Pour les féministes, les escarpins comme beaucoup d’attributs vestimentaires réputés féminins contribueraient activement à l’asservissement des femmes, que ce soit au mâle gaze ou au sein de la société dans son ensemble.
« On ne cherche pas à servir ses projets mais au contraire à les entraver. La jupe est moins commode que le pantalon, les souliers à hauts talons gênent la démarche. » écrit alors Simone de Beauvoir dans Le Deuxième Sexe. « Les hauts talons étaient destinés moins à accentuer la cambrure du corps féminin qu’à en augmenter l’impotence. » ajoute-t-elle.
Vingt ans plus tard, la révolution des mœurs se fera alors en bottines plates, ballerines et mary-janes, de la même manière que les garçonnes et suffragettes des années 20 avaient opté pour les petits talons des salomés, bien plus pratiques pour battre le pavé.
D’ailleurs les femmes ne sont pas les seules à rejeter les escarpins dans des contextes de revendications d’égalité. Alors que les talons seront légion aux pieds du Roi Soleil et des hommes de la Cour durant l’Ancien Régime, la bourgeoise n’hésitera pas à les décapiter purement et simplement à la Révolution française, souhaitant se débarrasser de tout signe ostentatoire rappelant le temps des privilèges.
De retour à la 2nde moitié du 20e siècle, c’est ce même souci d’égalité qui anime les pourfendeurs de l’escarpin, quand ce n’est pas tout simplement par souci de praticité ou simple overdose d’un porno chic devenue la caricature d’elle-même.
Les hauts talons étaient destinés moins à accentuer la cambrure du corps féminin qu’à en augmenter l’impotence. – Simone de Beauvoir
À l’aune du nouveau millénaire, les créatrices de mode en vue telles que Phoebe Philo et Stella McCartney s’affichent en tennis tandis que la tornade sneakers met la mode au pas, reléguant l’escarpin au rang d’apparat obsolète et désuet. Exit la féminité galvaudée, place au gender-fluid et l’androgynie sublimée.
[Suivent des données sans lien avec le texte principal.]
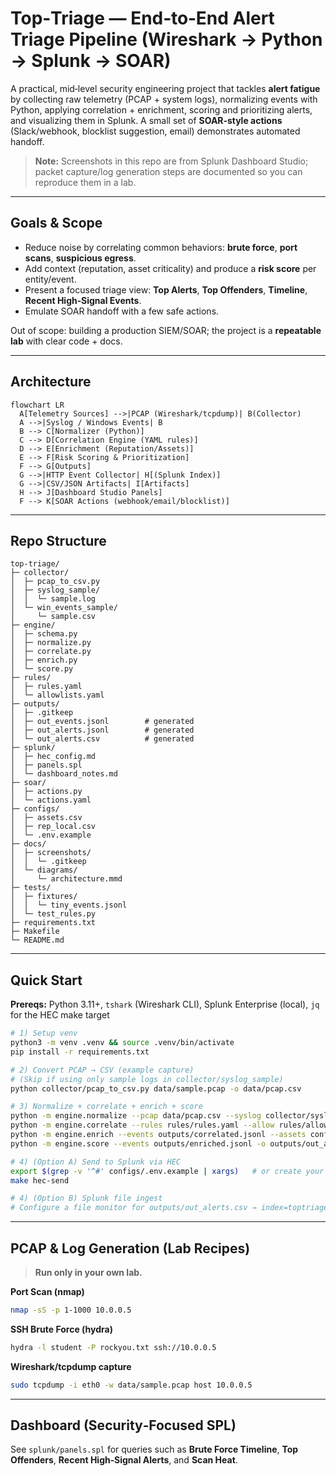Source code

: # Top‑Triage — End‑to‑End Alert Triage Pipeline (Wireshark → Python → Splunk → SOAR)

A practical, mid‑level security engineering project that tackles **alert fatigue** by collecting raw telemetry (PCAP + system logs), normalizing events with Python, applying correlation + enrichment, scoring and prioritizing alerts, and visualizing them in Splunk. A small set of **SOAR‑style actions** (Slack/webhook, blocklist suggestion, email) demonstrates automated handoff.

> **Note:** Screenshots in this repo are from Splunk Dashboard Studio; packet capture/log generation steps are documented so you can reproduce them in a lab.

---

## Goals & Scope
- Reduce noise by correlating common behaviors: **brute force**, **port scans**, **suspicious egress**.
- Add context (reputation, asset criticality) and produce a **risk score** per entity/event.
- Present a focused triage view: **Top Alerts**, **Top Offenders**, **Timeline**, **Recent High‑Signal Events**.
- Emulate SOAR handoff with a few safe actions.

Out of scope: building a production SIEM/SOAR; the project is a **repeatable lab** with clear code + docs.

---

## Architecture
```mermaid
flowchart LR
  A[Telemetry Sources] -->|PCAP (Wireshark/tcpdump)| B(Collector)
  A -->|Syslog / Windows Events| B
  B --> C[Normalizer (Python)]
  C --> D[Correlation Engine (YAML rules)]
  D --> E[Enrichment (Reputation/Assets)]
  E --> F[Risk Scoring & Prioritization]
  F --> G[Outputs]
  G -->|HTTP Event Collector| H[(Splunk Index)]
  G -->|CSV/JSON Artifacts| I[Artifacts]
  H --> J[Dashboard Studio Panels]
  F --> K[SOAR Actions (webhook/email/blocklist)]
```

---

## Repo Structure
```
top-triage/
├─ collector/
│  ├─ pcap_to_csv.py
│  ├─ syslog_sample/
│  │  └─ sample.log
│  └─ win_events_sample/
│     └─ sample.csv
├─ engine/
│  ├─ schema.py
│  ├─ normalize.py
│  ├─ correlate.py
│  ├─ enrich.py
│  └─ score.py
├─ rules/
│  ├─ rules.yaml
│  └─ allowlists.yaml
├─ outputs/
│  ├─ .gitkeep
│  ├─ out_events.jsonl        # generated
│  ├─ out_alerts.jsonl        # generated
│  └─ out_alerts.csv          # generated
├─ splunk/
│  ├─ hec_config.md
│  ├─ panels.spl
│  └─ dashboard_notes.md
├─ soar/
│  ├─ actions.py
│  └─ actions.yaml
├─ configs/
│  ├─ assets.csv
│  ├─ rep_local.csv
│  └─ .env.example
├─ docs/
│  ├─ screenshots/
│  │  └─ .gitkeep
│  └─ diagrams/
│     └─ architecture.mmd
├─ tests/
│  ├─ fixtures/
│  │  └─ tiny_events.jsonl
│  └─ test_rules.py
├─ requirements.txt
├─ Makefile
└─ README.md
```

---

## Quick Start
**Prereqs:** Python 3.11+, `tshark` (Wireshark CLI), Splunk Enterprise (local), `jq` for the HEC make target

```bash
# 1) Setup venv
python3 -m venv .venv && source .venv/bin/activate
pip install -r requirements.txt

# 2) Convert PCAP → CSV (example capture)
# (Skip if using only sample logs in collector/syslog_sample)
python collector/pcap_to_csv.py data/sample.pcap -o data/pcap.csv

# 3) Normalize + correlate + enrich + score
python -m engine.normalize --pcap data/pcap.csv --syslog collector/syslog_sample/*.log --win collector/win_events_sample/*.csv -o outputs/out_events.jsonl
python -m engine.correlate --rules rules/rules.yaml --allow rules/allowlists.yaml --events outputs/out_events.jsonl -o outputs/correlated.jsonl
python -m engine.enrich --events outputs/correlated.jsonl --assets configs/assets.csv --rep configs/rep_local.csv -o outputs/enriched.jsonl
python -m engine.score --events outputs/enriched.jsonl -o outputs/out_alerts.jsonl --csv outputs/out_alerts.csv

# 4) (Option A) Send to Splunk via HEC
export $(grep -v '^#' configs/.env.example | xargs)   # or create your own .env
make hec-send

# 4) (Option B) Splunk file ingest
# Configure a file monitor for outputs/out_alerts.csv → index=toptriage sourcetype=toptriage:alerts
```

---

## PCAP & Log Generation (Lab Recipes)
> **Run only in your own lab.**

**Port Scan (nmap)**
```bash
nmap -sS -p 1-1000 10.0.0.5
```

**SSH Brute Force (hydra)**
```bash
hydra -l student -P rockyou.txt ssh://10.0.0.5
```

**Wireshark/tcpdump capture**
```bash
sudo tcpdump -i eth0 -w data/sample.pcap host 10.0.0.5
```

---

## Dashboard (Security‑Focused SPL)
See `splunk/panels.spl` for queries such as **Brute Force Timeline**, **Top Offenders**, **Recent High‑Signal Alerts**, and **Scan Heat**.



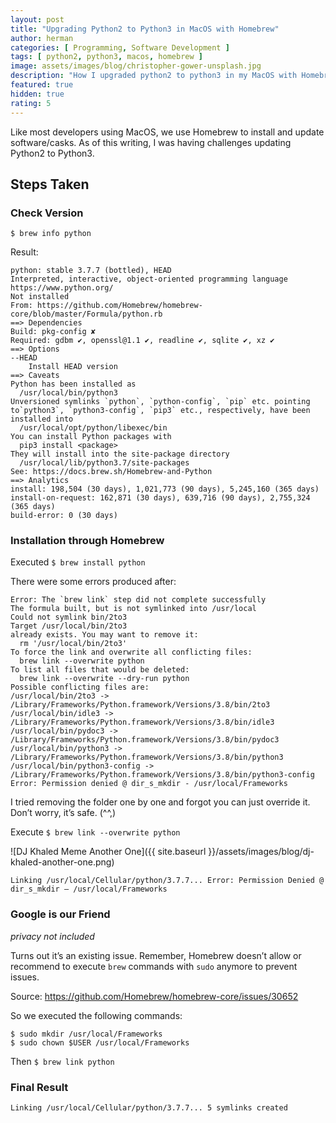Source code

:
 ```yaml
---
layout: post
title: "Upgrading Python2 to Python3 in MacOS with Homebrew"
author: herman
categories: [ Programming, Software Development ]
tags: [ python2, python3, macos, homebrew ]
image: assets/images/blog/christopher-gower-unsplash.jpg
description: "How I upgraded python2 to python3 in my MacOS with Homebrew and what I learned."
featured: true
hidden: true
rating: 5
---
```

Like most developers using MacOS, we use Homebrew to install and update software/casks. As of this writing, I was having challenges updating Python2 to Python3.

## Steps Taken
### Check Version
`$ brew info python`

Result:
```shell
python: stable 3.7.7 (bottled), HEAD
Interpreted, interactive, object-oriented programming language
https://www.python.org/
Not installed
From: https://github.com/Homebrew/homebrew-core/blob/master/Formula/python.rb
==> Dependencies
Build: pkg-config ✘
Required: gdbm ✔, openssl@1.1 ✔, readline ✔, sqlite ✔, xz ✔
==> Options
--HEAD
    Install HEAD version
==> Caveats
Python has been installed as
  /usr/local/bin/python3
Unversioned symlinks `python`, `python-config`, `pip` etc. pointing to`python3`, `python3-config`, `pip3` etc., respectively, have been installed into 
  /usr/local/opt/python/libexec/bin
You can install Python packages with
  pip3 install <package>
They will install into the site-package directory
  /usr/local/lib/python3.7/site-packages
See: https://docs.brew.sh/Homebrew-and-Python
==> Analytics
install: 198,504 (30 days), 1,021,773 (90 days), 5,245,160 (365 days)
install-on-request: 162,871 (30 days), 639,716 (90 days), 2,755,324 (365 days)
build-error: 0 (30 days)
```


### Installation through Homebrew
Executed `$ brew install python`

There were some errors produced after:

```shell
Error: The `brew link` step did not complete successfully
The formula built, but is not symlinked into /usr/local
Could not symlink bin/2to3
Target /usr/local/bin/2to3
already exists. You may want to remove it:
  rm '/usr/local/bin/2to3'
To force the link and overwrite all conflicting files:
  brew link --overwrite python
To list all files that would be deleted:
  brew link --overwrite --dry-run python
Possible conflicting files are:
/usr/local/bin/2to3 -> /Library/Frameworks/Python.framework/Versions/3.8/bin/2to3
/usr/local/bin/idle3 -> /Library/Frameworks/Python.framework/Versions/3.8/bin/idle3
/usr/local/bin/pydoc3 -> /Library/Frameworks/Python.framework/Versions/3.8/bin/pydoc3
/usr/local/bin/python3 -> /Library/Frameworks/Python.framework/Versions/3.8/bin/python3
/usr/local/bin/python3-config -> /Library/Frameworks/Python.framework/Versions/3.8/bin/python3-config
Error: Permission denied @ dir_s_mkdir - /usr/local/Frameworks
```

I tried removing the folder one by one and forgot you can just override it. Don’t worry, it’s safe. (^^,)

Execute `$ brew link --overwrite python`

![DJ Khaled Meme Another One]({{ site.baseurl }}/assets/images/blog/dj-khaled-another-one.png)

```shell
Linking /usr/local/Cellular/python/3.7.7... Error: Permission Denied @ dir_s_mkdir — /usr/local/Frameworks
```

### Google is our Friend
_privacy not included_

Turns out it’s an existing issue. Remember, Homebrew doesn’t allow or recommend to execute `brew` commands with `sudo` anymore to prevent issues.

Source: https://github.com/Homebrew/homebrew-core/issues/30652

So we executed the following commands:
```shell
$ sudo mkdir /usr/local/Frameworks
$ sudo chown $USER /usr/local/Frameworks
```
Then ``$ brew link python``

### Final Result
```shell
Linking /usr/local/Cellular/python/3.7.7... 5 symlinks created
```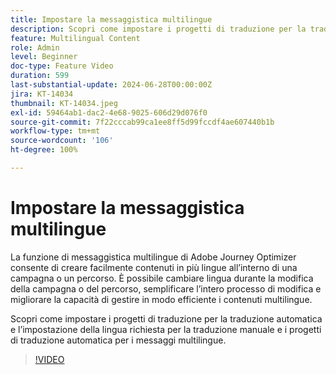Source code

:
 ```yaml
---
title: Impostare la messaggistica multilingue
description: Scopri come impostare i progetti di traduzione per la traduzione automatica, nonché l’impostazione della lingua richiesta per la traduzione manuale e i progetti di traduzione automatica per i messaggi multilingue.
feature: Multilingual Content
role: Admin
level: Beginner
doc-type: Feature Video
duration: 599
last-substantial-update: 2024-06-28T00:00:00Z
jira: KT-14034
thumbnail: KT-14034.jpeg
exl-id: 59464ab1-dac2-4e68-9025-606d29d076f0
source-git-commit: 7f22cccab99ca1ee8ff5d99fccdf4ae607440b1b
workflow-type: tm+mt
source-wordcount: '106'
ht-degree: 100%

---
```


# Impostare la messaggistica multilingue

La funzione di messaggistica multilingue di Adobe Journey Optimizer consente di creare facilmente contenuti in più lingue all’interno di una campagna o un percorso. È possibile cambiare lingua durante la modifica della campagna o del percorso, semplificare l’intero processo di modifica e migliorare la capacità di gestire in modo efficiente i contenuti multilingue.

Scopri come impostare i progetti di traduzione per la traduzione automatica e l’impostazione della lingua richiesta per la traduzione manuale e i progetti di traduzione automatica per i messaggi multilingue.
 
>[!VIDEO](https://video.tv.adobe.com/v/3453551/?learn=on&captions=ita)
Sur les tapis rouges, le stiletto se fait plus rare et se fait même boudée sur le tapis rouge du très exigeant Festival de Cannes, certaines actrices retirant les souliers requis pour monter les fameuses marches rouge carmin. Même Barbie, ambassadrice historique du talon haut tortueux, s’affiche à la fin de la décennie dernière dans une paire de ballerines au plat déconcertant.
Côté podiums, les escarpins tentent alors un reboot à renforts de micro-talons, avec des best-sellers qui se muent en iconiques de la maison, du revival de la slingback bicolore de Chanel au modèle J’adior de Dior. Le talon perd de la hauteur, prend parfois de la largeur et devient moins un gage de démarche chaloupée que de stabilité et de silhouette proportionnée.
Ni vertigineux, ni complètement plats, en proie à des jeux de formes, de couleurs et de design, ces souliers adaptés au quotidien de la femme moderne s’extirpent de leurs ascendance sexiste et sexué pour mieux répondre aux velléités anti-diktat d’une génération en quête de singularité stylistique.
Une génération qui, finalement, en termes de mode comme pour le reste, ne demande qu’une seule chose : qu’on la laisse bien dans (toutes) ses pompes.